═════ Material for the task ═════

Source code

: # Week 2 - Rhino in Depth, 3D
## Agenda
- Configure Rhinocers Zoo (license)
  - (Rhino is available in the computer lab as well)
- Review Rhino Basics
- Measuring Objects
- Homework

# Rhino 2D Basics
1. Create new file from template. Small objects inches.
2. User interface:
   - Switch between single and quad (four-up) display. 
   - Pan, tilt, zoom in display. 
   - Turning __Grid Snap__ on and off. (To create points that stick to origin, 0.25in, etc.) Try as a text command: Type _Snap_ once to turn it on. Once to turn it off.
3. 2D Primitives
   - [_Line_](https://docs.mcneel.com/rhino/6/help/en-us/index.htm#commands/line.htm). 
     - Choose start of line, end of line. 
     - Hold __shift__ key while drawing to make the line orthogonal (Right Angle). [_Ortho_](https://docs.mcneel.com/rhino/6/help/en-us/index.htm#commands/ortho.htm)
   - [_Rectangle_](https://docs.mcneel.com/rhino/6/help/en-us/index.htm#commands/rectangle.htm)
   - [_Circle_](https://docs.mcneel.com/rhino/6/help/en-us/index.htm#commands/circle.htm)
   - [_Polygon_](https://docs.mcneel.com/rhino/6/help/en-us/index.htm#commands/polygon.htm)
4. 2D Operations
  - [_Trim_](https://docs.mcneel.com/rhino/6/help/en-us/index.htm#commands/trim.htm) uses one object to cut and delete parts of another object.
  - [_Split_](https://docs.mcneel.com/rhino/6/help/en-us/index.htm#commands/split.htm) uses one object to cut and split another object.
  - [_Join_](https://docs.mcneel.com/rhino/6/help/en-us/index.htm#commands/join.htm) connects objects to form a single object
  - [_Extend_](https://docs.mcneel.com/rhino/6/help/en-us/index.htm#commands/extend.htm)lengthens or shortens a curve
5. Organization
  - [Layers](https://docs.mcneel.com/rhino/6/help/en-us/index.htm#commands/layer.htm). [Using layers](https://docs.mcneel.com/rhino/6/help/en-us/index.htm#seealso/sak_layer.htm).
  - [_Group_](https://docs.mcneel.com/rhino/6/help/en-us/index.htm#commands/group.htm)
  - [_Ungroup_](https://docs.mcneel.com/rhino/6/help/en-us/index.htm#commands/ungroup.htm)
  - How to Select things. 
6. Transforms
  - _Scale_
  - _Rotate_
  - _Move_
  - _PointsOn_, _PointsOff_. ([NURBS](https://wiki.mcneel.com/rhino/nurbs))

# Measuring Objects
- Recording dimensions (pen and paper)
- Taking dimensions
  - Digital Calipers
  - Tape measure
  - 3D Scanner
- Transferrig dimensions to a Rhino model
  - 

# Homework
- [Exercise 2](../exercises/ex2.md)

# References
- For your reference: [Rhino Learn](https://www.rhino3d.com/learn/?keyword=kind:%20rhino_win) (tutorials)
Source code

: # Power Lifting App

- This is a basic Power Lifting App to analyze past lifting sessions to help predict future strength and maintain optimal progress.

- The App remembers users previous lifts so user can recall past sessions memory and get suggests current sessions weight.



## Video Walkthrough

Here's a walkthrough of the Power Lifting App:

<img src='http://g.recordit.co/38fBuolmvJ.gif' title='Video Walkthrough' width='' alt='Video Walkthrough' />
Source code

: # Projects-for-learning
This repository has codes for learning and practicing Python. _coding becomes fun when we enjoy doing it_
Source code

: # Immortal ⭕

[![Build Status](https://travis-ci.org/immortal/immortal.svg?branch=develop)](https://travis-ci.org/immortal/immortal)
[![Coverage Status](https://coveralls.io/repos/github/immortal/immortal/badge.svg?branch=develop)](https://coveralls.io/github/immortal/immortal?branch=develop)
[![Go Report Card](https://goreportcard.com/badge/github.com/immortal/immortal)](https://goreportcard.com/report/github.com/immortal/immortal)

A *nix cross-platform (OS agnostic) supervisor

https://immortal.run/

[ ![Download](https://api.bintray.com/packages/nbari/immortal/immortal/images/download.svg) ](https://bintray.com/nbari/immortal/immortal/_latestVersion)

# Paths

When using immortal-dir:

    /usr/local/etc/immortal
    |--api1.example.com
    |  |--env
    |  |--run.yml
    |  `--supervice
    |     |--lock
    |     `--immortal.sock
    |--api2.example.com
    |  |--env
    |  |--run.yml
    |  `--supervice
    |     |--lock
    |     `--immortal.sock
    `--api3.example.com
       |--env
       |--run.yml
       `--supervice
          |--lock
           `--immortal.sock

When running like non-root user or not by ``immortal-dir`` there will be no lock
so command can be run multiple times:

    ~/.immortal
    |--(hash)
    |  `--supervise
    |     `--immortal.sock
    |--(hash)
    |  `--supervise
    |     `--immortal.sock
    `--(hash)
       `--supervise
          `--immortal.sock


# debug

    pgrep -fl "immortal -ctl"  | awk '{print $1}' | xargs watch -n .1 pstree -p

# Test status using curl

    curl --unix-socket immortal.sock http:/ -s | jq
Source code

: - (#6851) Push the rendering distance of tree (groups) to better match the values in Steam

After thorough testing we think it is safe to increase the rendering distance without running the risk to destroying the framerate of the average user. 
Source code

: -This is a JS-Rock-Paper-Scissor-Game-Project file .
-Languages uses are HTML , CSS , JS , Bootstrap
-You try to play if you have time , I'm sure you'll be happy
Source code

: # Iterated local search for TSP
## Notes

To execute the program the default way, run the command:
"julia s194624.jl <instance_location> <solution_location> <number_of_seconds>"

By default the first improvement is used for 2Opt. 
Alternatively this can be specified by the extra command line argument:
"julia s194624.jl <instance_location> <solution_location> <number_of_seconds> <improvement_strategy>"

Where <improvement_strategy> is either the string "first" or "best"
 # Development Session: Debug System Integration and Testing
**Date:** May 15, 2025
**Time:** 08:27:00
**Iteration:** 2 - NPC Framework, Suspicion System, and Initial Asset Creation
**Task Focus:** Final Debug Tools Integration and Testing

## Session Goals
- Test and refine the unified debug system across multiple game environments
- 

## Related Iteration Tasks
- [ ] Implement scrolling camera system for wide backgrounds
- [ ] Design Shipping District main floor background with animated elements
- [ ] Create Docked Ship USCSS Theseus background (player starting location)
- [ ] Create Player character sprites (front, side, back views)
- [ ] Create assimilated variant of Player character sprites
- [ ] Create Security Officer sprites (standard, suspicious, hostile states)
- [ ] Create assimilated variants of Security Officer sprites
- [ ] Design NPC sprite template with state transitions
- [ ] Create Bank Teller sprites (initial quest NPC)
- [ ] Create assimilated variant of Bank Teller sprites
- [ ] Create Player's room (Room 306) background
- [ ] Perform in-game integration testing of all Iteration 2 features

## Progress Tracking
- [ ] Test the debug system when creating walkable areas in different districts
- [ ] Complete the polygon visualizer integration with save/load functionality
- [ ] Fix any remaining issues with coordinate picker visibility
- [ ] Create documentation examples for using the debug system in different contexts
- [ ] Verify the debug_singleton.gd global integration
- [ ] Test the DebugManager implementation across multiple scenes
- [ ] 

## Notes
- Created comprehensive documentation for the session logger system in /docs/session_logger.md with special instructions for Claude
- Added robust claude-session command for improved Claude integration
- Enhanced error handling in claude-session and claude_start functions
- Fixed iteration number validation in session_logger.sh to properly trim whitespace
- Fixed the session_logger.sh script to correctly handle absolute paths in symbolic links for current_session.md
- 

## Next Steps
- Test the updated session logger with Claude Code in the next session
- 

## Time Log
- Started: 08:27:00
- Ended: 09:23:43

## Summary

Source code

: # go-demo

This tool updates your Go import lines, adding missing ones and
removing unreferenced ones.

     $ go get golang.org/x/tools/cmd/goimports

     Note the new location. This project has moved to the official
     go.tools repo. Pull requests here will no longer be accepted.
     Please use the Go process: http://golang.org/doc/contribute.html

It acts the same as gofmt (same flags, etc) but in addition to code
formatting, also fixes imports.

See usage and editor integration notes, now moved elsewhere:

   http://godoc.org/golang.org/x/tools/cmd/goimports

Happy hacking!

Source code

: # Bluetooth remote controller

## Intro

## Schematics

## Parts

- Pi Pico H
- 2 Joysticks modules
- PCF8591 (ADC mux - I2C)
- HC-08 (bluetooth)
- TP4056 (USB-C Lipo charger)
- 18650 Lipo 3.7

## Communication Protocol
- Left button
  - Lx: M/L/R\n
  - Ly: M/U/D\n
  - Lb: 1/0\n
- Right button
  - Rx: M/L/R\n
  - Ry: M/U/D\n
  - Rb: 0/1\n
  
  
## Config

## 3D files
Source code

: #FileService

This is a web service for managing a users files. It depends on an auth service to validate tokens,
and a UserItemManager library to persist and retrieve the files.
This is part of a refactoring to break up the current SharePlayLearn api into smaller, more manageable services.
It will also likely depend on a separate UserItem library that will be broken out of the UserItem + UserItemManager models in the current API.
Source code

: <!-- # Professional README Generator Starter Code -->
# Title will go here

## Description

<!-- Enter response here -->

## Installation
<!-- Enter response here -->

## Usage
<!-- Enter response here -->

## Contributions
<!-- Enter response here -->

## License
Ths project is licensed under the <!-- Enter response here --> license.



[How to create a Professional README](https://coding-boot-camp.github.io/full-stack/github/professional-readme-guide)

═════

Filter the data above, keeping only lines that include the string "Design".

*Response area*:
- [ ] Design Shipping District main floor background with animated elements
- [ ] Design NPC sprite template with state transitions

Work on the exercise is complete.